Timothy Hanley
Title: Non-Contact Sensing and Multi-modal Imaging for Driver Drowsiness Estimation
Supervision Team: Michael Schukat, UoG / Maria Chiara Leva, TU Dublin / Peter Corcoran, UoG and Joe Lemley, Xperi
Description: Drowsiness, i.e., the unintentional and uncontrollable need to sleep, is responsible for 20-30% of road traffic accidents. A recent WHO statistic shows that road accidents are ranked eighth as primary cause of death in the world, resulting in more than 1.35 million deaths annually. As a result, driver monitoring systems containing drowsiness detection capabilities are becoming more common and will be mandatory in new vehicles from 2025 onwards.

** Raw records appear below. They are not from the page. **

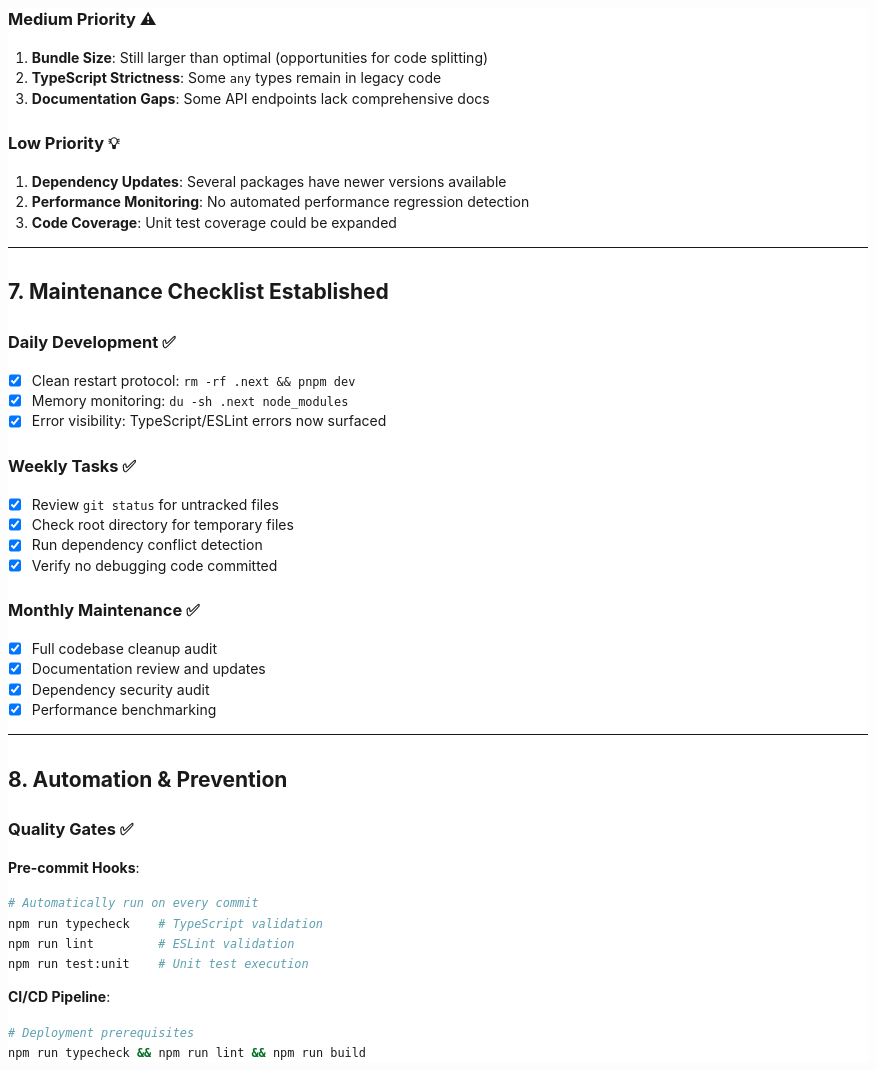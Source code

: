 ### Medium Priority ⚠️
1. **Bundle Size**: Still larger than optimal (opportunities for code splitting)
2. **TypeScript Strictness**: Some `any` types remain in legacy code
3. **Documentation Gaps**: Some API endpoints lack comprehensive docs

### Low Priority 💡
1. **Dependency Updates**: Several packages have newer versions available
2. **Performance Monitoring**: No automated performance regression detection
3. **Code Coverage**: Unit test coverage could be expanded

---

## 7. Maintenance Checklist Established

### Daily Development ✅
- [x] Clean restart protocol: `rm -rf .next && pnpm dev`
- [x] Memory monitoring: `du -sh .next node_modules`
- [x] Error visibility: TypeScript/ESLint errors now surfaced

### Weekly Tasks ✅
- [x] Review `git status` for untracked files
- [x] Check root directory for temporary files
- [x] Run dependency conflict detection
- [x] Verify no debugging code committed

### Monthly Maintenance ✅
- [x] Full codebase cleanup audit
- [x] Documentation review and updates  
- [x] Dependency security audit
- [x] Performance benchmarking

---

## 8. Automation & Prevention

### Quality Gates ✅
**Pre-commit Hooks**:
```bash
# Automatically run on every commit
npm run typecheck    # TypeScript validation
npm run lint         # ESLint validation  
npm run test:unit    # Unit test execution
```

**CI/CD Pipeline**:
```bash
# Deployment prerequisites
npm run typecheck && npm run lint && npm run build
```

But there remain significant challenges and unexplored areas, particularly surrounding multimodal imaging (NIR, LWIR and neuromorphic) techniques for drowsiness estimation. Therefore, the overall aim of this research is to improve and implement novel neural AI algorithms for non-contact drowsiness detection that can be used in unconstrained driving environments. In detail, this research will examine SoA non-contact driver drowsiness techniques, evaluate existing and research new drowsiness indictors, and build / validate innovative complex machine learning models that are trained with both public and specialized industry datasets.